**Work instruction**. The listing below must be repeated word for word, with its images excluded.

**Data for analysis**.
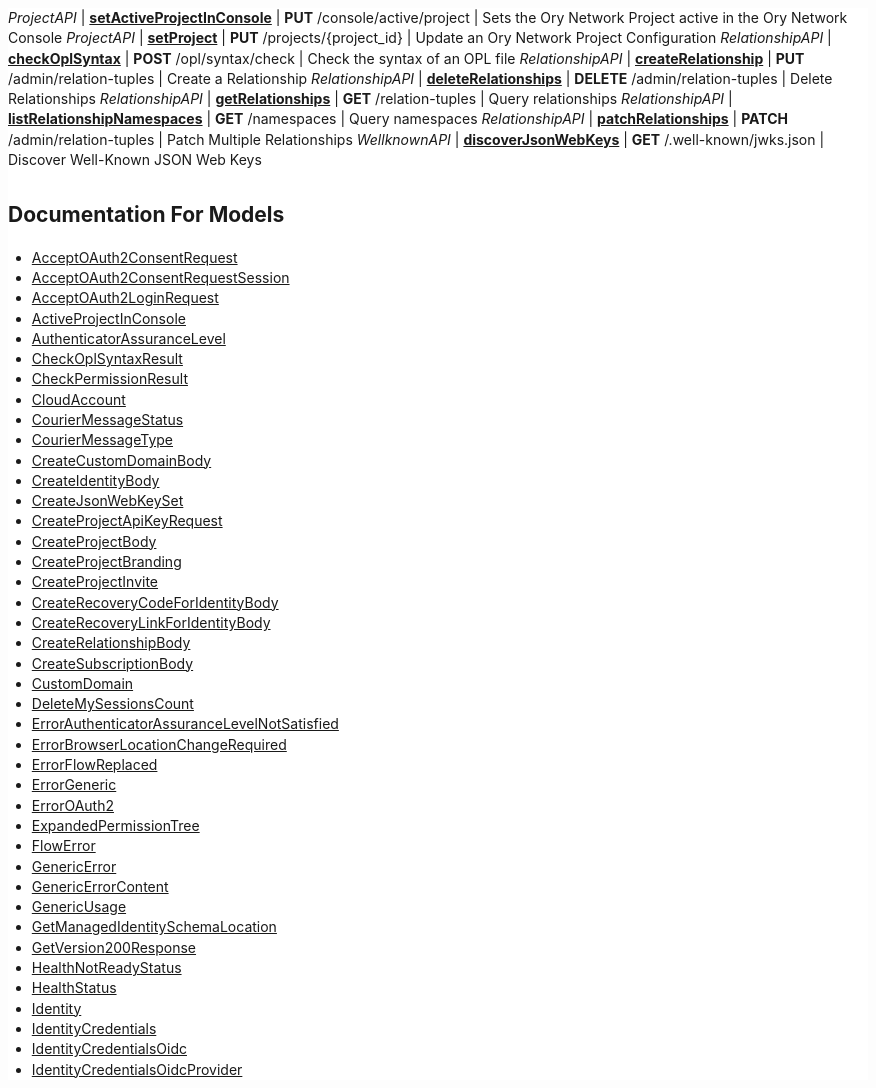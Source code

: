 *ProjectAPI* | [**setActiveProjectInConsole**](docs/ProjectAPI.md#setactiveprojectinconsole) | **PUT** /console/active/project | Sets the Ory Network Project active in the Ory Network Console
*ProjectAPI* | [**setProject**](docs/ProjectAPI.md#setproject) | **PUT** /projects/{project_id} | Update an Ory Network Project Configuration
*RelationshipAPI* | [**checkOplSyntax**](docs/RelationshipAPI.md#checkoplsyntax) | **POST** /opl/syntax/check | Check the syntax of an OPL file
*RelationshipAPI* | [**createRelationship**](docs/RelationshipAPI.md#createrelationship) | **PUT** /admin/relation-tuples | Create a Relationship
*RelationshipAPI* | [**deleteRelationships**](docs/RelationshipAPI.md#deleterelationships) | **DELETE** /admin/relation-tuples | Delete Relationships
*RelationshipAPI* | [**getRelationships**](docs/RelationshipAPI.md#getrelationships) | **GET** /relation-tuples | Query relationships
*RelationshipAPI* | [**listRelationshipNamespaces**](docs/RelationshipAPI.md#listrelationshipnamespaces) | **GET** /namespaces | Query namespaces
*RelationshipAPI* | [**patchRelationships**](docs/RelationshipAPI.md#patchrelationships) | **PATCH** /admin/relation-tuples | Patch Multiple Relationships
*WellknownAPI* | [**discoverJsonWebKeys**](docs/WellknownAPI.md#discoverjsonwebkeys) | **GET** /.well-known/jwks.json | Discover Well-Known JSON Web Keys


## Documentation For Models

 - [AcceptOAuth2ConsentRequest](docs/AcceptOAuth2ConsentRequest.md)
 - [AcceptOAuth2ConsentRequestSession](docs/AcceptOAuth2ConsentRequestSession.md)
 - [AcceptOAuth2LoginRequest](docs/AcceptOAuth2LoginRequest.md)
 - [ActiveProjectInConsole](docs/ActiveProjectInConsole.md)
 - [AuthenticatorAssuranceLevel](docs/AuthenticatorAssuranceLevel.md)
 - [CheckOplSyntaxResult](docs/CheckOplSyntaxResult.md)
 - [CheckPermissionResult](docs/CheckPermissionResult.md)
 - [CloudAccount](docs/CloudAccount.md)
 - [CourierMessageStatus](docs/CourierMessageStatus.md)
 - [CourierMessageType](docs/CourierMessageType.md)
 - [CreateCustomDomainBody](docs/CreateCustomDomainBody.md)
 - [CreateIdentityBody](docs/CreateIdentityBody.md)
 - [CreateJsonWebKeySet](docs/CreateJsonWebKeySet.md)
 - [CreateProjectApiKeyRequest](docs/CreateProjectApiKeyRequest.md)
 - [CreateProjectBody](docs/CreateProjectBody.md)
 - [CreateProjectBranding](docs/CreateProjectBranding.md)
 - [CreateProjectInvite](docs/CreateProjectInvite.md)
 - [CreateRecoveryCodeForIdentityBody](docs/CreateRecoveryCodeForIdentityBody.md)
 - [CreateRecoveryLinkForIdentityBody](docs/CreateRecoveryLinkForIdentityBody.md)
 - [CreateRelationshipBody](docs/CreateRelationshipBody.md)
 - [CreateSubscriptionBody](docs/CreateSubscriptionBody.md)
 - [CustomDomain](docs/CustomDomain.md)
 - [DeleteMySessionsCount](docs/DeleteMySessionsCount.md)
 - [ErrorAuthenticatorAssuranceLevelNotSatisfied](docs/ErrorAuthenticatorAssuranceLevelNotSatisfied.md)
 - [ErrorBrowserLocationChangeRequired](docs/ErrorBrowserLocationChangeRequired.md)
 - [ErrorFlowReplaced](docs/ErrorFlowReplaced.md)
 - [ErrorGeneric](docs/ErrorGeneric.md)
 - [ErrorOAuth2](docs/ErrorOAuth2.md)
 - [ExpandedPermissionTree](docs/ExpandedPermissionTree.md)
 - [FlowError](docs/FlowError.md)
 - [GenericError](docs/GenericError.md)
 - [GenericErrorContent](docs/GenericErrorContent.md)
 - [GenericUsage](docs/GenericUsage.md)
 - [GetManagedIdentitySchemaLocation](docs/GetManagedIdentitySchemaLocation.md)
 - [GetVersion200Response](docs/GetVersion200Response.md)
 - [HealthNotReadyStatus](docs/HealthNotReadyStatus.md)
 - [HealthStatus](docs/HealthStatus.md)
 - [Identity](docs/Identity.md)
 - [IdentityCredentials](docs/IdentityCredentials.md)
 - [IdentityCredentialsOidc](docs/IdentityCredentialsOidc.md)
 - [IdentityCredentialsOidcProvider](docs/IdentityCredentialsOidcProvider.md)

**Response**.
Source code

: *ProjectAPI* | [**setActiveProjectInConsole**](docs/ProjectAPI.md#setactiveprojectinconsole) | **PUT** /console/active/project | Sets the Ory Network Project active in the Ory Network Console
*ProjectAPI* | [**setProject**](docs/ProjectAPI.md#setproject) | **PUT** /projects/{project_id} | Update an Ory Network Project Configuration
*RelationshipAPI* | [**checkOplSyntax**](docs/RelationshipAPI.md#checkoplsyntax) | **POST** /opl/syntax/check | Check the syntax of an OPL file
*RelationshipAPI* | [**createRelationship**](docs/RelationshipAPI.md#createrelationship) | **PUT** /admin/relation-tuples | Create a Relationship
*RelationshipAPI* | [**deleteRelationships**](docs/RelationshipAPI.md#deleterelationships) | **DELETE** /admin/relation-tuples | Delete Relationships
*RelationshipAPI* | [**getRelationships**](docs/RelationshipAPI.md#getrelationships) | **GET** /relation-tuples | Query relationships
*RelationshipAPI* | [**listRelationshipNamespaces**](docs/RelationshipAPI.md#listrelationshipnamespaces) | **GET** /namespaces | Query namespaces
*RelationshipAPI* | [**patchRelationships**](docs/RelationshipAPI.md#patchrelationships) | **PATCH** /admin/relation-tuples | Patch Multiple Relationships
*WellknownAPI* | [**discoverJsonWebKeys**](docs/WellknownAPI.md#discoverjsonwebkeys) | **GET** /.well-known/jwks.json | Discover Well-Known JSON Web Keys


## Documentation For Models

 - [AcceptOAuth2ConsentRequest](docs/AcceptOAuth2ConsentRequest.md)
 - [AcceptOAuth2ConsentRequestSession](docs/AcceptOAuth2ConsentRequestSession.md)
 - [AcceptOAuth2LoginRequest](docs/AcceptOAuth2LoginRequest.md)
 - [ActiveProjectInConsole](docs/ActiveProjectInConsole.md)
 - [AuthenticatorAssuranceLevel](docs/AuthenticatorAssuranceLevel.md)
 - [CheckOplSyntaxResult](docs/CheckOplSyntaxResult.md)
 - [CheckPermissionResult](docs/CheckPermissionResult.md)
 - [CloudAccount](docs/CloudAccount.md)
 - [CourierMessageStatus](docs/CourierMessageStatus.md)
 - [CourierMessageType](docs/CourierMessageType.md)
 - [CreateCustomDomainBody](docs/CreateCustomDomainBody.md)
 - [CreateIdentityBody](docs/CreateIdentityBody.md)
 - [CreateJsonWebKeySet](docs/CreateJsonWebKeySet.md)
 - [CreateProjectApiKeyRequest](docs/CreateProjectApiKeyRequest.md)
 - [CreateProjectBody](docs/CreateProjectBody.md)
 - [CreateProjectBranding](docs/CreateProjectBranding.md)
 - [CreateProjectInvite](docs/CreateProjectInvite.md)
 - [CreateRecoveryCodeForIdentityBody](docs/CreateRecoveryCodeForIdentityBody.md)
 - [CreateRecoveryLinkForIdentityBody](docs/CreateRecoveryLinkForIdentityBody.md)
 - [CreateRelationshipBody](docs/CreateRelationshipBody.md)
 - [CreateSubscriptionBody](docs/CreateSubscriptionBody.md)
 - [CustomDomain](docs/CustomDomain.md)
 - [DeleteMySessionsCount](docs/DeleteMySessionsCount.md)
 - [ErrorAuthenticatorAssuranceLevelNotSatisfied](docs/ErrorAuthenticatorAssuranceLevelNotSatisfied.md)
 - [ErrorBrowserLocationChangeRequired](docs/ErrorBrowserLocationChangeRequired.md)
 - [ErrorFlowReplaced](docs/ErrorFlowReplaced.md)
 - [ErrorGeneric](docs/ErrorGeneric.md)
 - [ErrorOAuth2](docs/ErrorOAuth2.md)
 - [ExpandedPermissionTree](docs/ExpandedPermissionTree.md)
 - [FlowError](docs/FlowError.md)
 - [GenericError](docs/GenericError.md)
 - [GenericErrorContent](docs/GenericErrorContent.md)
 - [GenericUsage](docs/GenericUsage.md)
 - [GetManagedIdentitySchemaLocation](docs/GetManagedIdentitySchemaLocation.md)
 - [GetVersion200Response](docs/GetVersion200Response.md)
 - [HealthNotReadyStatus](docs/HealthNotReadyStatus.md)
 - [HealthStatus](docs/HealthStatus.md)
 - [Identity](docs/Identity.md)
 - [IdentityCredentials](docs/IdentityCredentials.md)
 - [IdentityCredentialsOidc](docs/IdentityCredentialsOidc.md)
 - [IdentityCredentialsOidcProvider](docs/IdentityCredentialsOidcProvider.md)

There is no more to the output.